---------- EXERCISE INPUTS
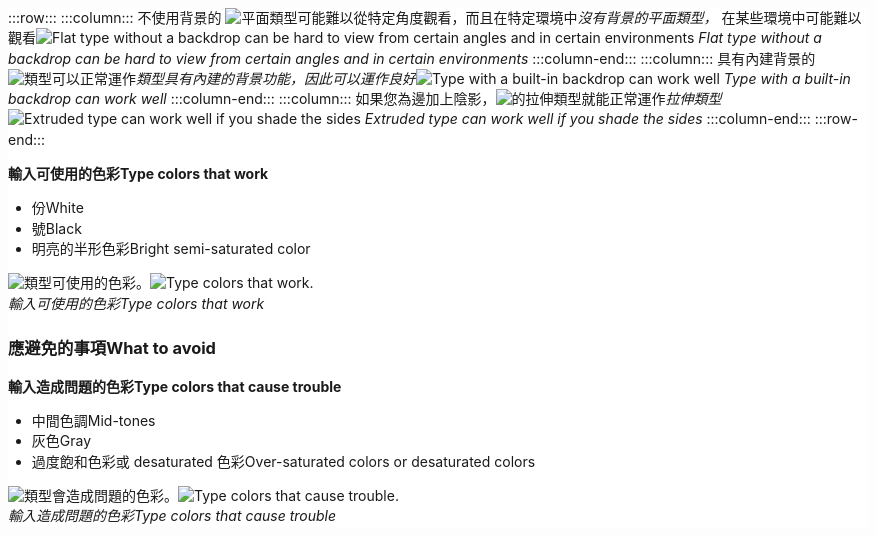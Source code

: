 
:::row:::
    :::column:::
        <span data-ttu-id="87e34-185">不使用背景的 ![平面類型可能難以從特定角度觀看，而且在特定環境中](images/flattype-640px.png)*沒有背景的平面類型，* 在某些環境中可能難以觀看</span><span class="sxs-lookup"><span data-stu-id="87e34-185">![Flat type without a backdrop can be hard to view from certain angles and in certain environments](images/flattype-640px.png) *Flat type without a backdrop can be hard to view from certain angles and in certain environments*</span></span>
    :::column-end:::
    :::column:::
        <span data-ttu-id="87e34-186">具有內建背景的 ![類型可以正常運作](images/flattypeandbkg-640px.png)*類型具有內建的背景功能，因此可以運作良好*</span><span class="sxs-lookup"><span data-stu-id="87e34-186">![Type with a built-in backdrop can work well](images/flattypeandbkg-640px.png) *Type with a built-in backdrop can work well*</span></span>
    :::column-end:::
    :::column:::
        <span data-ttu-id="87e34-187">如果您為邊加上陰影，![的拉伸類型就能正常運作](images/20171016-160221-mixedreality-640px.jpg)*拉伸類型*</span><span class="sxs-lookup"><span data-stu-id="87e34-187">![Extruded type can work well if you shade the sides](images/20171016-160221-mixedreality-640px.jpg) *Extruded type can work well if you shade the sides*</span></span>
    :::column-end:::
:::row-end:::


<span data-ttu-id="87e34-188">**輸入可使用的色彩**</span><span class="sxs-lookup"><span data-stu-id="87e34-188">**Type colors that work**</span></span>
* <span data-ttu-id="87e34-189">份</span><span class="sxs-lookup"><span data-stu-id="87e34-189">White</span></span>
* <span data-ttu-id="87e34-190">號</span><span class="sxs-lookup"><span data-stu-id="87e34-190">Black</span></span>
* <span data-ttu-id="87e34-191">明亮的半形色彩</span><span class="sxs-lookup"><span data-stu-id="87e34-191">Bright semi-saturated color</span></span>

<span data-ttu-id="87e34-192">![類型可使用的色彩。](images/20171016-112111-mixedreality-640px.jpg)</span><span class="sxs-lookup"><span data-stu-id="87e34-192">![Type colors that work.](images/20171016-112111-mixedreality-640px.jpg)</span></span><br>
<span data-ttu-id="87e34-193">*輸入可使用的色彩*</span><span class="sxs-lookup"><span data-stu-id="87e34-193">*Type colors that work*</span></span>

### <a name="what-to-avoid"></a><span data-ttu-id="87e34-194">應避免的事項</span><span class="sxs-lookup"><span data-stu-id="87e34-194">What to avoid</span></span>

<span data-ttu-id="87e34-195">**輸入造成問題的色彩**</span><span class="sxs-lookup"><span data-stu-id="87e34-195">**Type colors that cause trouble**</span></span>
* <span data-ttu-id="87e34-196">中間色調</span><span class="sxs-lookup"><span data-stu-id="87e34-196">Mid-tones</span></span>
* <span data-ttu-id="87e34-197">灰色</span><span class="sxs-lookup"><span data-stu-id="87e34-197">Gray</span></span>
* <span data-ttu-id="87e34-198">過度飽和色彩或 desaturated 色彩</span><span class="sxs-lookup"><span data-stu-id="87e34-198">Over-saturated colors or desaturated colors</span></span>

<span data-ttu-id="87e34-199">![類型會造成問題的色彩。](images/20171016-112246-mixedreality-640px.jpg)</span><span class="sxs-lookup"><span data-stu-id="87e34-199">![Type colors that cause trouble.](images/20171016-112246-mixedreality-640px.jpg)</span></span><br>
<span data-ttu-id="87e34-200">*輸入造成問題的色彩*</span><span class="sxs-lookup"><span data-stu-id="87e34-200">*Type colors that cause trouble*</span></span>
--------------------
[REQUIRED ACTION] In the listing above, start at the line with "can work well*</span></span>", go on through the line with "colors that work*</span></span>", and copy each of those lines exactly; leave out all the rest.

[COMPLETED TASK]
        <span data-ttu-id="87e34-186">具有內建背景的 ![類型可以正常運作](images/flattypeandbkg-640px.png)*類型具有內建的背景功能，因此可以運作良好*</span><span class="sxs-lookup"><span data-stu-id="87e34-186">![Type with a built-in backdrop can work well](images/flattypeandbkg-640px.png) *Type with a built-in backdrop can work well*</span></span>
    :::column-end:::
    :::column:::
        <span data-ttu-id="87e34-187">如果您為邊加上陰影，![的拉伸類型就能正常運作](images/20171016-160221-mixedreality-640px.jpg)*拉伸類型*</span><span class="sxs-lookup"><span data-stu-id="87e34-187">![Extruded type can work well if you shade the sides](images/20171016-160221-mixedreality-640px.jpg) *Extruded type can work well if you shade the sides*</span></span>
    :::column-end:::
:::row-end:::


<span data-ttu-id="87e34-188">**輸入可使用的色彩**</span><span class="sxs-lookup"><span data-stu-id="87e34-188">**Type colors that work**</span></span>
* <span data-ttu-id="87e34-189">份</span><span class="sxs-lookup"><span data-stu-id="87e34-189">White</span></span>
* <span data-ttu-id="87e34-190">號</span><span class="sxs-lookup"><span data-stu-id="87e34-190">Black</span></span>
* <span data-ttu-id="87e34-191">明亮的半形色彩</span><span class="sxs-lookup"><span data-stu-id="87e34-191">Bright semi-saturated color</span></span>

<span data-ttu-id="87e34-192">![類型可使用的色彩。](images/20171016-112111-mixedreality-640px.jpg)</span><span class="sxs-lookup"><span data-stu-id="87e34-192">![Type colors that work.](images/20171016-112111-mixedreality-640px.jpg)</span></span><br>
<span data-ttu-id="87e34-193">*輸入可使用的色彩*</span><span class="sxs-lookup"><span data-stu-id="87e34-193">*Type colors that work*</span></span>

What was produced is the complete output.